Her husband knows! I told him as soon as I found out. They share the same cell phone bill he knows they still talk. Beside they all work at the same place! If he wants to be that naive it's nothing more I can do. I think I'm just trying to get my emotions in cheek. I agree with you believing has a chance of losing me. I told him I'm done fighting! I'm done auguring or asking about his affair! He can move out I need to heal from all this. He will know once he gone what a great wife I was, and how much he will is that I'm sure. If he ever decided to get with her if will never last. For one is going from one kid to 3 children. He is not built to take care of her children. It will get old fast. Don't get me wrong he is a excellent dad but he will be walking into something he never would expect. All his compatibles, soulmate, right person will go away. Her true colors will shine. I'm so trying to make my self important right now for me & my son.


----------



## Will_Kane (Feb 26, 2012)

Eliserobin78 said:


> Her husband knows! I told him as soon as I found out. They share the same cell phone bill he knows they still talk. Beside they all work at the same place! If he wants to be that naive it's nothing more I can do. I think I'm just trying to get my emotions in cheek. I agree with you believing has a chance of losing me. I told him I'm done fighting! I'm done auguring or asking about his affair! He can move out I need to heal from all this. He will know once he gone what a great wife I was, and how much he will is that I'm sure. If he ever decided to get with her if will never last. For one is going from one kid to 3 children. He is not built to take care of her children. It will get old fast. Don't get me wrong he is a excellent dad but he will be walking into something he never would expect. All his compatibles, soulmate, right person will go away. Her true colors will shine. I'm so trying to make my self important right now for me & my son.

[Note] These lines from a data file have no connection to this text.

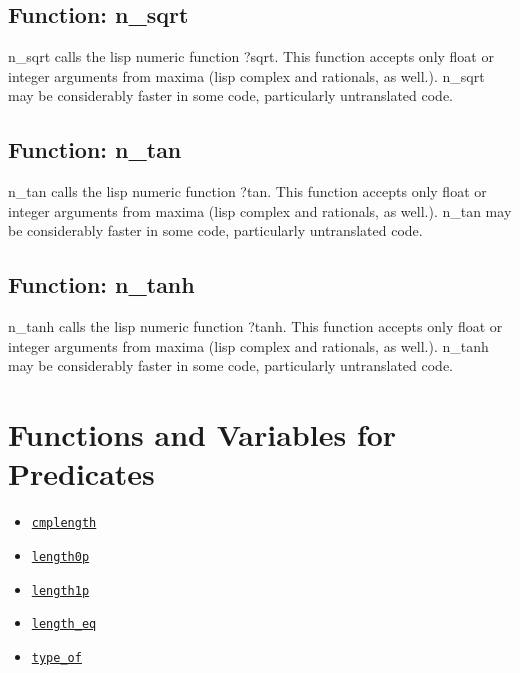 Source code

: \documentclass[]{article}
\begin{document}
\vspace{5 pt}


\subsection{Function: n\_sqrt\label{sec:n_sqrt}}
\hypertarget{n_sqrt}{}



\vspace{5 pt}
n\_sqrt calls the lisp numeric function ?sqrt. This function accepts only float or integer arguments from maxima (lisp complex and rationals, as well.). n\_sqrt may be considerably faster in some code, particularly untranslated code. 

\vspace{5 pt}


\subsection{Function: n\_tan\label{sec:n_tan}}
\hypertarget{n_tan}{}



\vspace{5 pt}
n\_tan calls the lisp numeric function ?tan. This function accepts only float or integer arguments from maxima (lisp complex and rationals, as well.). n\_tan may be considerably faster in some code, particularly untranslated code. 

\vspace{5 pt}


\subsection{Function: n\_tanh\label{sec:n_tanh}}
\hypertarget{n_tanh}{}



\vspace{5 pt}
n\_tanh calls the lisp numeric function ?tanh. This function accepts only float or integer arguments from maxima (lisp complex and rationals, as well.). n\_tanh may be considerably faster in some code, particularly untranslated code. 

\vspace{5 pt}


\section{Functions and Variables for Predicates}
\begin{itemize}
\item \hyperlink{cmplength}{{\tt cmplength}}
\item \hyperlink{length0p}{{\tt length0p}}
\item \hyperlink{length1p}{{\tt length1p}}
\item \hyperlink{length_eq}{{\tt length\_eq}}
\item \hyperlink{type_of}{{\tt type\_of}}
\end{itemize}
\end{document}
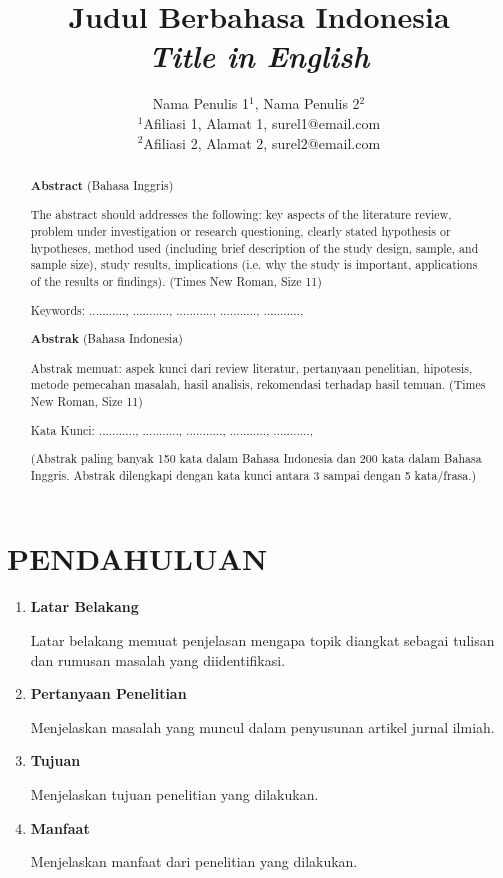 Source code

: \documentclass[12pt,a4paper]{article}
\title{\textbf{Judul Berbahasa Indonesia} \\ \emph{Title in English}}
\author{Nama Penulis 1$^{1}$, Nama Penulis 2$^{2}$ \\ $^{1}$Afiliasi 1, Alamat 1, surel1@email.com \\ $^{2}$Afiliasi 2, Alamat 2, surel2@email.com}
\date{}
\begin{document}
\maketitle

\begin{abstract}
\textbf{Abstract} (Bahasa Inggris)

The abstract should addresses the following: key aspects of the literature review, problem under investigation or research questioning, clearly stated hypothesis or hypotheses, method used (including brief description of the study design, sample, and sample size), study results, implications (i.e. why the study is important, applications of the results or findings). (Times New Roman, Size 11)

Keywords: ..........., ..........., ..........., ..........., ...........,

\textbf{Abstrak} (Bahasa Indonesia)

Abstrak memuat: aspek kunci dari review literatur, pertanyaan penelitian, hipotesis, metode pemecahan masalah, hasil analisis, rekomendasi terhadap hasil temuan. (Times New Roman, Size 11)

Kata Kunci: ..........., ..........., ..........., ..........., ...........,

(Abstrak paling banyak 150 kata dalam Bahasa Indonesia dan 200 kata dalam Bahasa Inggris. Abstrak dilengkapi dengan kata kunci antara 3 sampai dengan 5 kata/frasa.)
\end{abstract}

\section{\textbf{PENDAHULUAN}}

\begin{enumerate}
\def\labelenumi{\Alph{enumi}.}
\item \textbf{Latar Belakang}

Latar belakang memuat penjelasan mengapa topik diangkat sebagai tulisan dan rumusan masalah yang diidentifikasi.

\item \textbf{Pertanyaan Penelitian}

Menjelaskan masalah yang muncul dalam penyusunan artikel jurnal ilmiah.

\item \textbf{Tujuan}

Menjelaskan tujuan penelitian yang dilakukan.

\item \textbf{Manfaat}

Menjelaskan manfaat dari penelitian yang dilakukan.
\end{enumerate}
\end{document}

That is the right path to take, let him get a dose of reality.

I would like to ask though, how do you know the other woman's husband and her share a cell phone bill? Further, how do you know that he looks at it? A lot of people don't look at the bills. Also, if you read some of the threads here, some betrayed spouses have this belief that you have to "trust" the cheater and don't bother checking anything even after they catch them the first time. It's people like you who call them to wake them up out of their stupor. How hard could it be to make one phone call to give the guy another heads up?


----------



## old timer (Nov 23, 2012)

Doctor, eh?

Take him to the cleaners financially and live well. 

.
_Posted via Mobile Device_


----------



## walkonmars (Aug 21, 2012)

Have you seen a lawyer? Get one right away. See a couple of lawyers and choose the one that is aggressive. You need to play hardball. Tell the OW's husband you are filing for divorce but don't tell your husband. 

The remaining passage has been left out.